L'importance relative de ces phénomènes énergétiques et thermiques change d'une saison à l'autre. On voit par exemple dans le schéma ci-dessous (cliquer pour agrandir) les processus dominants de transfert thermique non advectifs (c'est-à-dire ne venant pas d'affluents ou de la nappe dans la zone hyporhéique de fond) selon chaque mois d'une année (extrait de Webb et al 2008), sur une petite rivière anglaise. On observe en particulier qu'en été, les rayonnements ondes courtes (solaire entrant) et l'évaporation (changement de phase, chaleur latente) jouent des rôles accrus et symétriques (en gain et perte de chaleur pour la masse d'eau concernée).


On observe de surcroît que ce comportement thermique change au fil des mois et des années, avec une variabilité inter-annuelle parfois notable. Le schéma ci-dessous (même source Wood et al 2008) en donnent un exemple (cliquer pour agrandir). L'analyse concerne 25 ans de suivi d'une rivière, avec comparaison de la température de l'eau à l'aval d'une retenue et plus loin dans une zone naturelle sans impact, en janvier et en juillet. On s'aperçoit pour le mois d'été que l'effet peut même changer de signe d'une année sur l'autre (et qu'il est globalement négatif, c'est-à-dire un rafraîchissement).
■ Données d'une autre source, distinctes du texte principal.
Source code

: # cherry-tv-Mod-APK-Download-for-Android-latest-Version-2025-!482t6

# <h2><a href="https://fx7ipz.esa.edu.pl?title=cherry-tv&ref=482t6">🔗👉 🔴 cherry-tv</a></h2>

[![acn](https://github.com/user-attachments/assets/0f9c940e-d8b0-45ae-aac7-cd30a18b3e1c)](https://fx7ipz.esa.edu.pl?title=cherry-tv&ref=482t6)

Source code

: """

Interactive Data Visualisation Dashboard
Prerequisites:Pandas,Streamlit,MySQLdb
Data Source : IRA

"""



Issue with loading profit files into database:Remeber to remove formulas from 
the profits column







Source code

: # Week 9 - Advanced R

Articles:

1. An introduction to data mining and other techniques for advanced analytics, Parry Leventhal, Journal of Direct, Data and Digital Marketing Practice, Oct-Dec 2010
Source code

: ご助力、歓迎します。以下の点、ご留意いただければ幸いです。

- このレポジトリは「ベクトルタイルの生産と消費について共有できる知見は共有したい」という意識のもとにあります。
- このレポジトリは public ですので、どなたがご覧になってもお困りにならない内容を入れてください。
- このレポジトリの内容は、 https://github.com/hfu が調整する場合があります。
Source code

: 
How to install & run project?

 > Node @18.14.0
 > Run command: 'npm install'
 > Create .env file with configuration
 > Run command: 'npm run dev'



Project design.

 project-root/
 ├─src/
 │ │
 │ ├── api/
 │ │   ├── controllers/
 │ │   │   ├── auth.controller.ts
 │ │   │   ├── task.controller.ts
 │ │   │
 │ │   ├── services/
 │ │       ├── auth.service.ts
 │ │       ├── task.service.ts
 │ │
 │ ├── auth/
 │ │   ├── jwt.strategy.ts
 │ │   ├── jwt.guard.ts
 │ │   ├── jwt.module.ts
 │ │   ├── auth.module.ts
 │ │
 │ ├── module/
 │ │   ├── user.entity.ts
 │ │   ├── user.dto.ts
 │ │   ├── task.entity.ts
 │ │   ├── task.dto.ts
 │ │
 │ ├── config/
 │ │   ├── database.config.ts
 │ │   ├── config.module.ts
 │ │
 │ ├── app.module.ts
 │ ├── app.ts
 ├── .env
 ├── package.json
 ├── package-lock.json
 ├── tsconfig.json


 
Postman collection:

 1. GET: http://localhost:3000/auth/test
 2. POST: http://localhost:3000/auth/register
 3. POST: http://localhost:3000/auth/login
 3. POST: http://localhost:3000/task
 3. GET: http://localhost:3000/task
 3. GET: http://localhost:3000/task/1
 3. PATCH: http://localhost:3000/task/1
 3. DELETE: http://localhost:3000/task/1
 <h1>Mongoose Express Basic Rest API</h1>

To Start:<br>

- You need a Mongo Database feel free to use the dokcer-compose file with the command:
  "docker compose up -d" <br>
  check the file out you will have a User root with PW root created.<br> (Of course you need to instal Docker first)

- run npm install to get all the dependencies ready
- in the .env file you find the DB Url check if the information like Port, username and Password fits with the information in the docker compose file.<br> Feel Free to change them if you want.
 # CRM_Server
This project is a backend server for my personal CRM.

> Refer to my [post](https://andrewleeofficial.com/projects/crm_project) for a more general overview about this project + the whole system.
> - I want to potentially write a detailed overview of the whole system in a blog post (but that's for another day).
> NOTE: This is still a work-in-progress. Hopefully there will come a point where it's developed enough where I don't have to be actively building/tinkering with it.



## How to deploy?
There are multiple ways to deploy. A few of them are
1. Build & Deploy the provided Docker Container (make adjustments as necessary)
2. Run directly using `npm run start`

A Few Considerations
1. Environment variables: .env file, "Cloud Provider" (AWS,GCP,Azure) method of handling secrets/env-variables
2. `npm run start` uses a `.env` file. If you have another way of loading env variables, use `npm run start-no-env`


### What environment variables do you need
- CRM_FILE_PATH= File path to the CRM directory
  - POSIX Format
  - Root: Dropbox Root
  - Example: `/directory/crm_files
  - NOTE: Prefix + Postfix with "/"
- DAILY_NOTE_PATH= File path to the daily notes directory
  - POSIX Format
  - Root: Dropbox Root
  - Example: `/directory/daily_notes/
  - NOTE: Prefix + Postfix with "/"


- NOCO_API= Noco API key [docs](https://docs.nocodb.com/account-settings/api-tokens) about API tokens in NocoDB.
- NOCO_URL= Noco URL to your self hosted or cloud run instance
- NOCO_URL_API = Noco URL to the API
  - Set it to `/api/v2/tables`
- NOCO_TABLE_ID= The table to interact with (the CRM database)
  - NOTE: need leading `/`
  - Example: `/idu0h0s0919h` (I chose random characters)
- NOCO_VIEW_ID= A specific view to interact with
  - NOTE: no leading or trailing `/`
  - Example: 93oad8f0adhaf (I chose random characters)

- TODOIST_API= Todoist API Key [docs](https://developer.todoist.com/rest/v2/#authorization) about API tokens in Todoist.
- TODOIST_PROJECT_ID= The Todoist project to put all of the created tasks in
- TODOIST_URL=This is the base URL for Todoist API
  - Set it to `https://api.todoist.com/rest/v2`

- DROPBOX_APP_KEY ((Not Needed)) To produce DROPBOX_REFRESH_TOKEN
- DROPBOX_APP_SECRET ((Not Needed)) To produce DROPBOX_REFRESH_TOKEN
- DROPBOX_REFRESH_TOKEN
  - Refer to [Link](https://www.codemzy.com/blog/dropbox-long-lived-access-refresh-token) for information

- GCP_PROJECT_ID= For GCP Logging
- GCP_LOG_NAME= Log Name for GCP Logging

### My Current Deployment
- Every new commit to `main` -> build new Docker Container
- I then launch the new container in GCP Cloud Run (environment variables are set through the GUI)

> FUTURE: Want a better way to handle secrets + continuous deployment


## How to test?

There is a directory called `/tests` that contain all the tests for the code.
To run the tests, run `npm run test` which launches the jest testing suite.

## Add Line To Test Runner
Les conditions locales (hydrologiques, géologiques, topologiques et même biologiques) viennent notamment compliquer les choses. Par exemple la surface de l'eau, si elle est peuplée de macrophytes flottants (nénuphars, potamots) comme c'est le cas de certaines retenues, laissera moins pénétrer le rayonnement solaire.

La hauteur de lame d'eau est déterminante dans le phénomène appelé stratification thermique : si l'eau est assez profonde (et plus encore si elle est turbide), le fond restera frais quand la surface se réchauffera (en été), phénomène dû pour une part à un différentiel de densité entre eau chaude et froide et pour une autre part à la moindre pénétration du rayonnement solaire (qui réchauffe la couche où il transfère son énergie). Une stratification inverse s'observera en hiver. Cela explique les phénomènes de la Dordogne ou de l'Yonne évoqués plus haut : des barrages laissent passer une eau de fond qui est nettement plus fraîche (en été) que celle de surface, cette dernière tendant à s'homogénéiser avec la température de l'air ambiant.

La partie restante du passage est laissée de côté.